=== Begin Enclosure ===
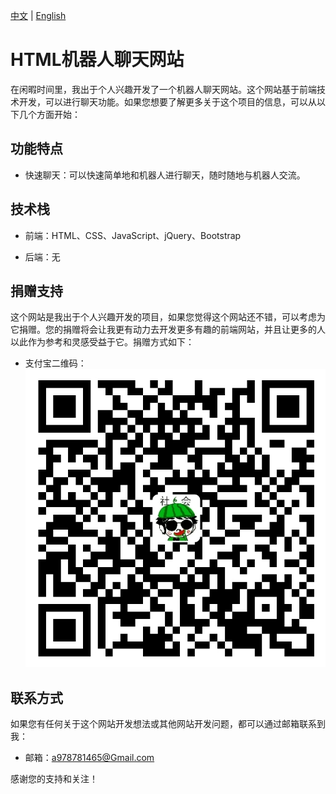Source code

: 
[中文](README.md) | [English](README-en.md)
# HTML机器人聊天网站

在闲暇时间里，我出于个人兴趣开发了一个机器人聊天网站。这个网站基于前端技术开发，可以进行聊天功能。如果您想要了解更多关于这个项目的信息，可以从以下几个方面开始：

## 功能特点

- 快速聊天：可以快速简单地和机器人进行聊天，随时随地与机器人交流。
## 技术栈

- 前端：HTML、CSS、JavaScript、jQuery、Bootstrap

- 后端：无

## 捐赠支持

这个网站是我出于个人兴趣开发的项目，如果您觉得这个网站还不错，可以考虑为它捐赠。您的捐赠将会让我更有动力去开发更多有趣的前端网站，并且让更多的人以此作为参考和灵感受益于它。捐赠方式如下：

- 支付宝二维码：
![支付宝二维码](./img/alipay-qrcode.jpg)

## 联系方式

如果您有任何关于这个网站开发想法或其他网站开发问题，都可以通过邮箱联系到我：

- 邮箱：a978781465@Gmail.com

感谢您的支持和关注！
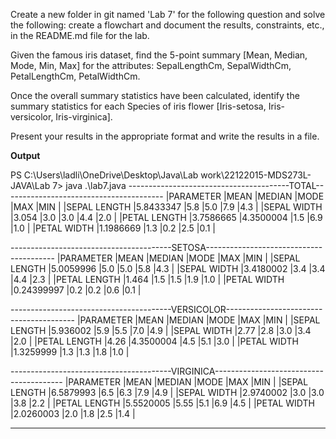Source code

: Create a new folder in git named 'Lab 7' for the following question and solve the following: create a flowchart and document the results, constraints, etc., in the README.md file for the lab.

Given the famous iris dataset, find the 5-point summary [Mean, Median, Mode, Min, Max] for the attributes: SepalLengthCm, SepalWidthCm, PetalLengthCm, PetalWidthCm.

Once the overall summary statistics have been calculated, identify the summary statistics for each Species of iris flower [Iris-setosa, Iris-versicolor, Iris-virginica].

Present your results in the appropriate format and write the results in a file.

**Output**

PS C:\Users\ladli\OneDrive\Desktop\Java\Lab work\22122015-MDS273L-JAVA\Lab 7> java .\lab7.java
----------------------------------------TOTAL----------------------------------------
|PARAMETER    |MEAN         |MEDIAN       |MODE         |MAX          |MIN          |
|SEPAL LENGTH |5.8433347    |5.8          |5.0          |7.9          |4.3          |
|SEPAL WIDTH  |3.054        |3.0          |3.0          |4.4          |2.0          |
|PETAL LENGTH |3.7586665    |4.3500004    |1.5          |6.9          |1.0          |
|PETAL WIDTH  |1.1986669    |1.3          |0.2          |2.5          |0.1          |

----------------------------------------SETOSA----------------------------------------
|PARAMETER    |MEAN         |MEDIAN       |MODE         |MAX          |MIN          |
|SEPAL LENGTH |5.0059996    |5.0          |5.0          |5.8          |4.3          |
|SEPAL WIDTH  |3.4180002    |3.4          |3.4          |4.4          |2.3          |
|PETAL LENGTH |1.464        |1.5          |1.5          |1.9          |1.0          |
|PETAL WIDTH  |0.24399997   |0.2          |0.2          |0.6          |0.1          |

----------------------------------------VERSICOLOR----------------------------------------
|PARAMETER    |MEAN         |MEDIAN       |MODE         |MAX          |MIN          |
|SEPAL LENGTH |5.936002     |5.9          |5.5          |7.0          |4.9          |
|SEPAL WIDTH  |2.77         |2.8          |3.0          |3.4          |2.0          |
|PETAL LENGTH |4.26         |4.3500004    |4.5          |5.1          |3.0          |
|PETAL WIDTH  |1.3259999    |1.3          |1.3          |1.8          |1.0          |

----------------------------------------VIRGINICA----------------------------------------
|PARAMETER    |MEAN         |MEDIAN       |MODE         |MAX          |MIN          |
|SEPAL LENGTH |6.5879993    |6.5          |6.3          |7.9          |4.9          |
|SEPAL WIDTH  |2.9740002    |3.0          |3.0          |3.8          |2.2          |
|PETAL LENGTH |5.5520005    |5.55         |5.1          |6.9          |4.5          |
|PETAL WIDTH  |2.0260003    |2.0          |1.8          |2.5          |1.4          |

------------------------------------------------------------------------------------------
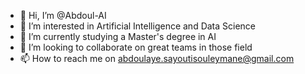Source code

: - 👋 Hi, I’m @Abdoul-AI
- 👀 I’m interested in Artificial Intelligence and Data Science
- 🌱 I’m currently studying a Master's degree in AI
- 💞️ I’m looking to collaborate on great teams in those field
- 📫 How to reach me on abdoulaye.sayoutisouleymane@gmail.com

<!---
Abdoul-AI/Abdoul-AI is a ✨ special ✨ repository because its `README.md` (this file) appears on your GitHub profile.
You can click the Preview link to take a look at your changes.
--->
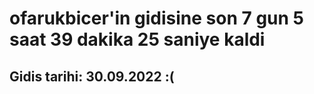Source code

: # ofarukbicer'in gidisine son 7 gun 5 saat 39 dakika 25 saniye kaldi

## Gidis tarihi: 30.09.2022 :(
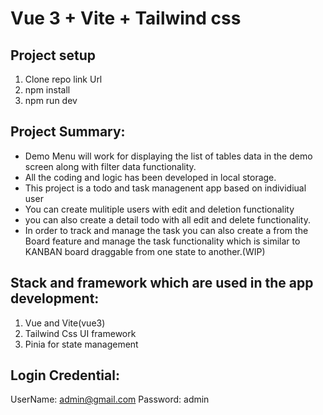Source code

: # Vue 3 + Vite + Tailwind css

 
## Project setup

1. Clone repo link Url
2. npm install
3. npm run dev


## Project Summary:
- Demo Menu will work for displaying the list of tables data in the demo screen along with filter data functionality.
- All the coding and logic has been developed in local storage.
- This project is a todo and task managenent app based on individiual user
- You can create mulitiple users with edit and deletion functionality 
- you can also create a detail todo with all edit and delete functionality.
- In order to track and manage the task you can also create a from the Board feature and manage the task functionality which is similar to KANBAN board draggable from one state to another.(WIP)

## Stack and framework which are used in the app development:
1. Vue and Vite(vue3)
2. Tailwind Css UI framework
3. Pinia for state management


## Login Credential:
 UserName: admin@gmail.com 
 Password: admin
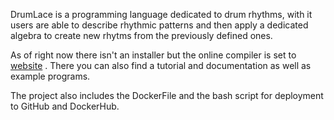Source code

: DrumLace is a programming language dedicated to drum rhythms, with it users are able to describe rhythmic patterns and then apply a dedicated algebra to create new rhytms from the previously defined ones.

As of right now there isn't an installer but the online compiler is set to [website](https://drumlace.epl.di.uminho.pt/) . There you can also find a tutorial and documentation as well as example programs.

The project also includes the DockerFile and the bash script for deployment to GitHub and DockerHub.
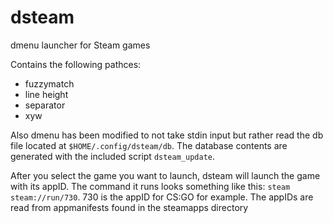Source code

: # dsteam
dmenu launcher for Steam games

Contains the following pathces:
- fuzzymatch
- line height
- separator
- xyw

Also dmenu has been modified to not take stdin input but rather read the db file located at `$HOME/.config/dsteam/db`. The database contents are generated with the included script `dsteam_update`.

After you select the game you want to launch, dsteam will launch the game with its appID. The command it runs looks something like this: `steam steam://run/730`. 730 is the appID for CS:GO for example. The appIDs are read from appmanifests found in the steamapps directory
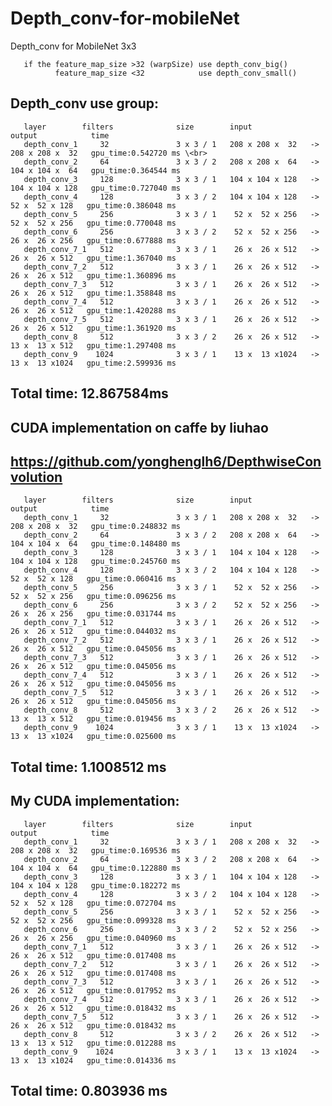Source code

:# Depth_conv-for-mobileNet
Depth_conv for MobileNet 3x3

       if the feature_map_size >32 (warpSize) use depth_conv_big()
              feature_map_size <32            use depth_conv_small()
       
       
## Depth_conv use group:

       layer        filters              size        input                  output            time 
       depth_conv_1     32               3 x 3 / 1   208 x 208 x  32   ->   208 x 208 x  32   gpu_time:0.542720 ms \<br>  
       depth_conv_2     64               3 x 3 / 2   208 x 208 x  64   ->   104 x 104 x  64   gpu_time:0.364544 ms
       depth_conv_3     128              3 x 3 / 1   104 x 104 x 128   ->   104 x 104 x 128   gpu_time:0.727040 ms
       depth_conv_4     128              3 x 3 / 2   104 x 104 x 128   ->    52 x  52 x 128   gpu_time:0.386048 ms
       depth_conv_5     256              3 x 3 / 1    52 x  52 x 256   ->    52 x  52 x 256   gpu_time:0.770048 ms
       depth_conv_6     256              3 x 3 / 2    52 x  52 x 256   ->    26 x  26 x 256   gpu_time:0.677888 ms
       depth_conv_7_1   512              3 x 3 / 1    26 x  26 x 512   ->    26 x  26 x 512   gpu_time:1.367040 ms
       depth_conv_7_2   512              3 x 3 / 1    26 x  26 x 512   ->    26 x  26 x 512   gpu_time:1.360896 ms
       depth_conv_7_3   512              3 x 3 / 1    26 x  26 x 512   ->    26 x  26 x 512   gpu_time:1.358848 ms
       depth_conv_7_4   512              3 x 3 / 1    26 x  26 x 512   ->    26 x  26 x 512   gpu_time:1.420288 ms
       depth_conv_7_5   512              3 x 3 / 1    26 x  26 x 512   ->    26 x  26 x 512   gpu_time:1.361920 ms
       depth_conv_8     512              3 x 3 / 2    26 x  26 x 512   ->    13 x  13 x 512   gpu_time:1.297408 ms
       depth_conv_9    1024              3 x 3 / 1    13 x  13 x1024   ->    13 x  13 x1024   gpu_time:2.599936 ms
## Total time: 12.867584ms
 
## CUDA implementation on caffe by liuhao 
## https://github.com/yonghenglh6/DepthwiseConvolution

       layer        filters              size        input                  output            time
       depth_conv_1     32               3 x 3 / 1   208 x 208 x  32   ->   208 x 208 x  32   gpu_time:0.248832 ms
       depth_conv_2     64               3 x 3 / 2   208 x 208 x  64   ->   104 x 104 x  64   gpu_time:0.148480 ms
       depth_conv_3     128              3 x 3 / 1   104 x 104 x 128   ->   104 x 104 x 128   gpu_time:0.245760 ms
       depth_conv_4     128              3 x 3 / 2   104 x 104 x 128   ->    52 x  52 x 128   gpu_time:0.060416 ms
       depth_conv_5     256              3 x 3 / 1    52 x  52 x 256   ->    52 x  52 x 256   gpu_time:0.096256 ms
       depth_conv_6     256              3 x 3 / 2    52 x  52 x 256   ->    26 x  26 x 256   gpu_time:0.031744 ms
       depth_conv_7_1   512              3 x 3 / 1    26 x  26 x 512   ->    26 x  26 x 512   gpu_time:0.044032 ms
       depth_conv_7_2   512              3 x 3 / 1    26 x  26 x 512   ->    26 x  26 x 512   gpu_time:0.045056 ms
       depth_conv_7_3   512              3 x 3 / 1    26 x  26 x 512   ->    26 x  26 x 512   gpu_time:0.045056 ms
       depth_conv_7_4   512              3 x 3 / 1    26 x  26 x 512   ->    26 x  26 x 512   gpu_time:0.045056 ms
       depth_conv_7_5   512              3 x 3 / 1    26 x  26 x 512   ->    26 x  26 x 512   gpu_time:0.045056 ms
       depth_conv_8     512              3 x 3 / 2    26 x  26 x 512   ->    13 x  13 x 512   gpu_time:0.019456 ms
       depth_conv_9    1024              3 x 3 / 1    13 x  13 x1024   ->    13 x  13 x1024   gpu_time:0.025600 ms
## Total time: 1.1008512 ms


 
 
## My CUDA implementation: 

       layer        filters              size        input                  output            time
       depth_conv_1     32               3 x 3 / 1   208 x 208 x  32   ->   208 x 208 x  32   gpu_time:0.169536 ms
       depth_conv_2     64               3 x 3 / 2   208 x 208 x  64   ->   104 x 104 x  64   gpu_time:0.122880 ms
       depth_conv_3     128              3 x 3 / 1   104 x 104 x 128   ->   104 x 104 x 128   gpu_time:0.182272 ms
       depth_conv_4     128              3 x 3 / 2   104 x 104 x 128   ->    52 x  52 x 128   gpu_time:0.072704 ms
       depth_conv_5     256              3 x 3 / 1    52 x  52 x 256   ->    52 x  52 x 256   gpu_time:0.099328 ms
       depth_conv_6     256              3 x 3 / 2    52 x  52 x 256   ->    26 x  26 x 256   gpu_time:0.040960 ms
       depth_conv_7_1   512              3 x 3 / 1    26 x  26 x 512   ->    26 x  26 x 512   gpu_time:0.017408 ms
       depth_conv_7_2   512              3 x 3 / 1    26 x  26 x 512   ->    26 x  26 x 512   gpu_time:0.017408 ms
       depth_conv_7_3   512              3 x 3 / 1    26 x  26 x 512   ->    26 x  26 x 512   gpu_time:0.017952 ms
       depth_conv_7_4   512              3 x 3 / 1    26 x  26 x 512   ->    26 x  26 x 512   gpu_time:0.018432 ms
       depth_conv_7_5   512              3 x 3 / 1    26 x  26 x 512   ->    26 x  26 x 512   gpu_time:0.018432 ms
       depth_conv_8     512              3 x 3 / 2    26 x  26 x 512   ->    13 x  13 x 512   gpu_time:0.012288 ms
       depth_conv_9    1024              3 x 3 / 1    13 x  13 x1024   ->    13 x  13 x1024   gpu_time:0.014336 ms
## Total time: 0.803936 ms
=== End Enclosure ===
WORK TO COMPLETE> Precisely the lines between those holding "- line height" and "After you select", inclusive, are to be reproduced from the listing above, with nothing added.

TASK SOLUTION>
- line height
- separator
- xyw

Also dmenu has been modified to not take stdin input but rather read the db file located at `$HOME/.config/dsteam/db`. The database contents are generated with the included script `dsteam_update`.

After you select the game you want to launch, dsteam will launch the game with its appID. The command it runs looks something like this: `steam steam://run/730`. 730 is the appID for CS:GO for example. The appIDs are read from appmanifests found in the steamapps directory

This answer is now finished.